In the last month alone, New York's special election for John McHugh's congressional seat has featured a coveted Sarah Palin Facebook endorsement, a less coveted Rush Limbaugh accusation of beastiality, a country music singer threatening to drop a house on Nancy Pelosi, and the crescendo of any out-of-control political opera: A candidate implosion.
And that's just on the Republican side of the equation.
When voters went to the polls from Plattsburgh to Owsego Tuesday, they saw three names on the ballot: Doug Hoffman, a CPA from Lake Placid running on the New York Conservative ticket (pictured, far left); Dede Scozzafava, a pro-choice, liberal Republican assemblywoman; and Bill Owens (pictured above right), an Air Force retiree and lawyer running as a Democrat. Of course, only Hoffman and Owens remain in the race after Scozzafava dropped out early Saturday.
But why would Scozzafava quit just three days before the election, when she had the Republican Party nomination in hand and endorsements from the likes John Boehner and Newt Gingrich?
Because even with those signs of early success, Scozzafava saw the handwriting on wall in a contest that had become a two-way battle between Owens and Hoffman and a proxy fight for the future of her own party.
Although she nabbed the Republican nod this summer, it came through a vote of 11 local GOP representatives, not a traditional primary contest that would have tested her positions on an increasingly restless conservative base, both in her district and around the country.
After eight long years of free spending and government-growing under George W. Bush, Scozzafava's Republican appointment served as a rallying cry nationally for conservatives about exactly what they think is wrong with the national party: Inside deals, squishy priorities, and Republicans In Name Only who do little in office to advance the first principles they champion.
While Owens welcomed staff, money and visibility from his party's establishment, including an appearance by Vice President Joe Biden on Monday, Scozzafava spent most of her time during the campaign fighting off increasingly angry attacks from the right.
Conservatives, including Dick Armey and Fred Thompson, campaigned against her and for Hoffman. The powerhouse Club for Growth endorsed Hoffman and poured barrels of cash into his campaign after he pledged never to ask for a congressional earmark. In contrast, his Republican predecessor McHugh boasted of bringing more than $100 million to Fort Drum, the district's crown jewel.
When she dropped out of the race Saturday, Scozzafava praised bipartisanship and decried the politics of personal destruction. Two days later, Rush Limbaugh called her "guilty of widespread beastiality."

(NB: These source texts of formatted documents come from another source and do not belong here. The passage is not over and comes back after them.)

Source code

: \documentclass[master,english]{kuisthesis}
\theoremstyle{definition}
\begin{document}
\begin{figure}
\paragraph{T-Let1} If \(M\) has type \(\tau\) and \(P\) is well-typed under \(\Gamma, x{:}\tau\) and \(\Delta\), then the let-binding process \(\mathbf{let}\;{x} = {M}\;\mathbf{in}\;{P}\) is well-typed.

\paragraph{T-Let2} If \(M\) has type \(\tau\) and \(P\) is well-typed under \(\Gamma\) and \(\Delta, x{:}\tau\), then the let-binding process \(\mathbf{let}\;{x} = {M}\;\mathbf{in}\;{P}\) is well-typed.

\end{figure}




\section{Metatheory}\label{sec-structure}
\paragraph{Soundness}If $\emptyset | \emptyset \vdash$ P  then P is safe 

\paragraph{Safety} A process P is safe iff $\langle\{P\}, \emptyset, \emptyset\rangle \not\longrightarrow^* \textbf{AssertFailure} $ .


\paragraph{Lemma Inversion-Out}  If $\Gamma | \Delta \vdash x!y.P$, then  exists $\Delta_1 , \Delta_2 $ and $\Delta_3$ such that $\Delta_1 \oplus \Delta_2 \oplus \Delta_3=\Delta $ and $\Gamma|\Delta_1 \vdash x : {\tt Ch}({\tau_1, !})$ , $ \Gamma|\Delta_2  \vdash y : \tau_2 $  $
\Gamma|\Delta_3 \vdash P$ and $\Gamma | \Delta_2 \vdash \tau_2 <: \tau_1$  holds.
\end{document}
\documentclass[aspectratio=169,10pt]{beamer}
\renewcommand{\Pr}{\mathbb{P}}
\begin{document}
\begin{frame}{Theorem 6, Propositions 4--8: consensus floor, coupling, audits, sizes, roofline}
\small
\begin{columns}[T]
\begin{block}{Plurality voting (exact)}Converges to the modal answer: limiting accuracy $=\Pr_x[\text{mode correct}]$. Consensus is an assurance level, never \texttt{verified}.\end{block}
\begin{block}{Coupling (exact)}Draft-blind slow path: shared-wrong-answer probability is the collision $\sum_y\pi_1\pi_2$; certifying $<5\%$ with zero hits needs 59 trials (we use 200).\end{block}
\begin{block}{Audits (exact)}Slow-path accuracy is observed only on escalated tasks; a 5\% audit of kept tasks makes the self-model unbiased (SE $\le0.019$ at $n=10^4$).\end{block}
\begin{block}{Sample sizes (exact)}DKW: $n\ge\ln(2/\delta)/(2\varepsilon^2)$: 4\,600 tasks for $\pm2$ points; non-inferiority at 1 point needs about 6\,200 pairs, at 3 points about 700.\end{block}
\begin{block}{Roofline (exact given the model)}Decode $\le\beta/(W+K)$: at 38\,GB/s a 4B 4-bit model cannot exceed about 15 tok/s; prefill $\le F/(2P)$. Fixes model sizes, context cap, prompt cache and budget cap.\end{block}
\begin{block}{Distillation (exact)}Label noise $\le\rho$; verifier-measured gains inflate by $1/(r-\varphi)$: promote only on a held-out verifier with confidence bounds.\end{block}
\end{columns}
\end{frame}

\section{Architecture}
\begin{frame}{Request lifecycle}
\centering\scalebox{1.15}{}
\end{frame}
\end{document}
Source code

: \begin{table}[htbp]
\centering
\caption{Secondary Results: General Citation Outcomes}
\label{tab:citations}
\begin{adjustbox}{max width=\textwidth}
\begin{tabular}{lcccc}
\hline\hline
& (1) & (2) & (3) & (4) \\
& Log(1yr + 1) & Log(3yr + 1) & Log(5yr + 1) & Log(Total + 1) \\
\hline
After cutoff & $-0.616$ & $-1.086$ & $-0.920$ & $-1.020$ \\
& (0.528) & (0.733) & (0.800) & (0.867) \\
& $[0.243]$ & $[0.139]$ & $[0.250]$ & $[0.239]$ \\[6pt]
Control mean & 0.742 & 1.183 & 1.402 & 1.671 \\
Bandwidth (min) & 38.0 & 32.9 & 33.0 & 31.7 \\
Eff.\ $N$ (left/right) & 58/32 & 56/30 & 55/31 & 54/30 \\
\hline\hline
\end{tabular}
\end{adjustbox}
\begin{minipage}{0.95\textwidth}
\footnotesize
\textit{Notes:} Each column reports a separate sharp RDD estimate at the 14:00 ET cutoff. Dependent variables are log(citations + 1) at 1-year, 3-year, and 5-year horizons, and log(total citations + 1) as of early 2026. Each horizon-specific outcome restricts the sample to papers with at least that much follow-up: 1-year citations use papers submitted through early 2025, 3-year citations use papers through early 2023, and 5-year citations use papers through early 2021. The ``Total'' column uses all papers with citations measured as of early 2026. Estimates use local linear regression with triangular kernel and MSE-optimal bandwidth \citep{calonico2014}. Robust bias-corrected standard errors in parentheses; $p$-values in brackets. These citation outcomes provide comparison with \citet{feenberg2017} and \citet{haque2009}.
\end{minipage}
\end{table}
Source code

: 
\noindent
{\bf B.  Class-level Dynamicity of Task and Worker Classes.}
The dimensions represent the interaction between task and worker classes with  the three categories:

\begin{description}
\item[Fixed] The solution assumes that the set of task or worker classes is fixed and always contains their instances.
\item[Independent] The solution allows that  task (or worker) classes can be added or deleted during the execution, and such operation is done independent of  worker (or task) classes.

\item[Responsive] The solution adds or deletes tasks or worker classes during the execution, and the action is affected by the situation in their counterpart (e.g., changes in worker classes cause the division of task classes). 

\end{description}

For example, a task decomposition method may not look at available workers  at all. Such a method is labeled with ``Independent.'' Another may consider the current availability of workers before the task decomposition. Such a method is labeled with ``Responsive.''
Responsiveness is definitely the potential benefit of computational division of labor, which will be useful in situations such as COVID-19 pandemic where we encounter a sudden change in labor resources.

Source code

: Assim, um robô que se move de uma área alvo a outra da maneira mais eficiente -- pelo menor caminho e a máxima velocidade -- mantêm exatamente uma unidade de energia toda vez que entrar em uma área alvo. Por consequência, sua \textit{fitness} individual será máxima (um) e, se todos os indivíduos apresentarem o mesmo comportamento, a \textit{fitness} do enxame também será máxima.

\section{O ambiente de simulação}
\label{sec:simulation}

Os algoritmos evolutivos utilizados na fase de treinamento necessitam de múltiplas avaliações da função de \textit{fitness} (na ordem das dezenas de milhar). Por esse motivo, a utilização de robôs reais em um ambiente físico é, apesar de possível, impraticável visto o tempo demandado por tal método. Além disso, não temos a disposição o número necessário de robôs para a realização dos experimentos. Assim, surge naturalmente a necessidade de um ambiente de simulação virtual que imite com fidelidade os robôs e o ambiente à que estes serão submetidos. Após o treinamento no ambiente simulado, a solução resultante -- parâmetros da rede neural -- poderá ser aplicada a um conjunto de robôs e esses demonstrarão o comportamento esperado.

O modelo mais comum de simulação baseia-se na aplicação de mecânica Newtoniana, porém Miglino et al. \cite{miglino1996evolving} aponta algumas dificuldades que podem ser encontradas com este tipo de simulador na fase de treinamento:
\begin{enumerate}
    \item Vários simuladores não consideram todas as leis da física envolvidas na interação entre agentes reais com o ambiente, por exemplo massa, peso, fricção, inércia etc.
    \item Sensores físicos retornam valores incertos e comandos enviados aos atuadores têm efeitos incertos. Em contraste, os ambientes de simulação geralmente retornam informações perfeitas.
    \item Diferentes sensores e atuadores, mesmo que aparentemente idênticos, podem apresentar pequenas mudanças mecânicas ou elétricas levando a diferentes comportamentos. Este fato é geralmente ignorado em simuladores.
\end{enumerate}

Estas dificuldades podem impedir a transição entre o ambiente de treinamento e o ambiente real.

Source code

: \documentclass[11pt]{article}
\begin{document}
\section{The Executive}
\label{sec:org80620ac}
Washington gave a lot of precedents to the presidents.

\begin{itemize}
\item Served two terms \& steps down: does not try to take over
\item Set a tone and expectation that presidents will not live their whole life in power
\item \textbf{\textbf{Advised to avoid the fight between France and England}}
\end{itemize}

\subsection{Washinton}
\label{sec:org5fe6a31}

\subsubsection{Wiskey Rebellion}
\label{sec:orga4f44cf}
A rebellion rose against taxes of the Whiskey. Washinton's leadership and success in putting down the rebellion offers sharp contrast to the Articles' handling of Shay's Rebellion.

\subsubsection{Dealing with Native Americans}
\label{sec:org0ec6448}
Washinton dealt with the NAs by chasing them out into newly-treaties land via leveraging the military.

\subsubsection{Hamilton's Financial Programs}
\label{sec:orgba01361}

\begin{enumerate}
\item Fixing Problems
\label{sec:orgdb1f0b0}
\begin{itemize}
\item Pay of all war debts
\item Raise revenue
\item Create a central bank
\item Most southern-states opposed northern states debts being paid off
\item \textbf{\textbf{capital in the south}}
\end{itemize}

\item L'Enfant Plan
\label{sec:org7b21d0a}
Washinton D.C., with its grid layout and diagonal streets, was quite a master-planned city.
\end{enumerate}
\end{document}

"She has screwed every RINO in the country," Limbaugh said.
At a Hoffman rally in Watertown Monday, country singer John Rich called out House Speaker Nancy Pelosi. Rich told the crowd that voters would drop "a Hoffman house on her." He called Scozzafava "Dede Schizophrenic," and predicted, "Tomorrow, there's going to be a lot of conservative partying going on in this neck of the woods."
Will Rich be right?
Polls taken on the weekend of Scozzafava's announcement showed Hoffman beating Owens by five to 17 points, but it's hard to think that the Republican's chaotic exit from the race would not upend the poll results for the field she led as recently as six weeks ago.
The Tuesday results will give Republicans a sign not only of where their party is heading, at least in one congressional district, but also the direction they may want to take the party in the future. A Hoffman win would argue for back-to-basics conservatism, even in districts that went for Obama, as NY-23 did in 2008. But a win by the under-the-radar Democrat would poke a hole in the hot air trial balloon that the talk radio-and-tea party sent up for themselves with Hoffman inside.
By pulling McHugh out of his congressional seat, the Democratic president set in motion a series of events that gave conservative activists a testing ground for their messages and transformed a placid corner of New York into Ground Zero in the Battle for the Soul of the Republican Party.
Only time will tell if he helped himself or his opponents more by opening the field for the not-so-civil war.